Building Educational Applications 2019 Shared Task: Grammatical Error Correction

Building Educational Applications 2019 Shared Task:
Grammatical Error Correction

NEW! 25/01/2019: Training data released!

CALL FOR PARTICIPATION

================================================================================

Building Educational Applications 2019 Shared Task:
Grammatical Error Correction
Florence, Italy
August 2, 2019

https://www.cl.cam.ac.uk/research/nl/bea2019st/

================================================================================
Call for Participation
================================================================================

Grammatical error correction (GEC) is the task of automatically
correcting grammatical errors in text; e.g. [I follows his advices -> I
followed his advice]. It can be used to not only help language learners
improve their writing skills, but also alert native speakers to
accidental mistakes or typos.

GEC gained significant attention in the Helping Our Own (HOO) and CoNLL
shared tasks between 2011 and 2014, but has since become more difficult
to evaluate given a lack of standardised experimental settings. In
particular, recent systems have been trained, tuned and tested on
different combinations of corpora using different metrics. One of the
aims of this shared task is hence to once again provide a platform where
different approaches can be trained and tested under the same
conditions.

Another significant problem facing the field is that system performance
is still primarily benchmarked against the CoNLL-2014 test set, even
though this 5-year-old dataset only contains 50 essays on 2 different
topics written by 25 South-East Asian undergraduates in Singapore. This
means that systems have increasingly overfit to a very specific genre of
English and so do not generalise well to other domains. As a result,
this shared task introduces the Cambridge English Write & Improve (W&I)
corpus, a new error-annotated dataset that represents a much more
diverse cross-section of English language levels and domains. Write &
Improve is an online web platform that assists non-native English
students with their writing (https://writeandimprove.com/).

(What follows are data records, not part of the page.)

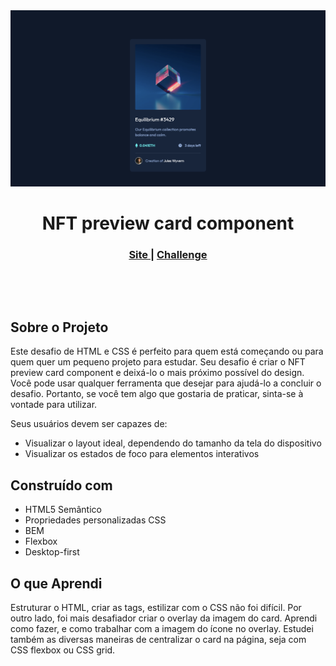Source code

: <img src="./images/project-preview.png" />

<h1 align="center">NFT preview card component</h1>

<div align="center">
  <h3>
    <a href="https://eliel-souza.github.io/nft-preview-card-frontendmentor/">
      Site
    </a>
    <span> | </span>    
    <a href="https://www.frontendmentor.io/challenges/nft-preview-card-component-SbdUL_w0U">
      Challenge
    </a>
  </h3>
</div>

&nbsp;

&nbsp;


## Sobre o Projeto

Este desafio de HTML e CSS é perfeito para quem está começando ou para quem quer um pequeno projeto para estudar.
Seu desafio é criar o NFT preview card component e deixá-lo o mais próximo possível do design.
Você pode usar qualquer ferramenta que desejar para ajudá-lo a concluir o desafio. Portanto, se você tem algo que gostaria de praticar, sinta-se à vontade para utilizar.

Seus usuários devem ser capazes de:

- Visualizar o layout ideal, dependendo do tamanho da tela do dispositivo
- Visualizar os estados de foco para elementos interativos

## Construído com

- HTML5 Semântico
- Propriedades personalizadas CSS
- BEM
- Flexbox
- Desktop-first

## O que Aprendi

Estruturar o HTML, criar as tags, estilizar com o CSS não foi difícil. Por outro lado, foi mais desafiador criar o overlay da imagem do card. Aprendi como fazer, e como trabalhar com a imagem do ícone no overlay. Estudei também as diversas maneiras de centralizar o card na página, seja com CSS flexbox ou CSS grid.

Participating teams will be provided with training and development data
from the W&I corpus to build their systems. Depending on the chosen
track, supplementary data may also be used. System output will be
evaluated on a blind test set using ERRANT
(https://github.com/chrisjbryant/errant).

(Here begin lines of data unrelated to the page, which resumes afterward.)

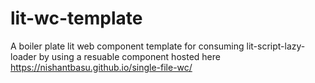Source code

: # lit-wc-template
A boiler plate lit web component template for consuming 
lit-script-lazy-loader by using a resuable component hosted here https://nishantbasu.github.io/single-file-wc/
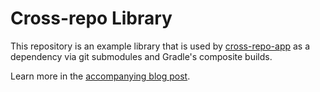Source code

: # Cross-repo Library

This repository is an example library that is used by [cross-repo-app](https://github.com/alllex/cross-repo-app)
as a dependency via git submodules and Gradle's composite builds.

Learn more in the [accompanying blog post](https://blog.alllex.me/posts/2023-08-31-git-submodule-composite-build/).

In addition to learner data, we will provide an annotated development
and test set extracted from the LOCNESS corpus, a collection of essays
written by native English students compiled by the Centre for English
Corpus Linguistics at the University of Louvain.

Tracks
——
There are 3 tracks in the BEA 2019 shared task. Each track controls the
amount of annotated data that can be used in a system. We place no
restrictions on the amount of unannotated data that can be used (e.g.
for language modelling).

* Restricted
In the restricted setting, participants may only use the following
annotated datasets: FCE, Lang-8 Corpus of Learner English, NUCLE, W&I
and LOCNESS.
Note that we restrict participants to the preprocessed Lang-8 Corpus
of Learner English rather than the raw, multilingual Lang-8 Learner
Corpus because participants would otherwise need to filter the raw
corpus themselves.

* Unrestricted
In the unrestricted setting, participants may use any and all
datasets, including those in the restricted setting.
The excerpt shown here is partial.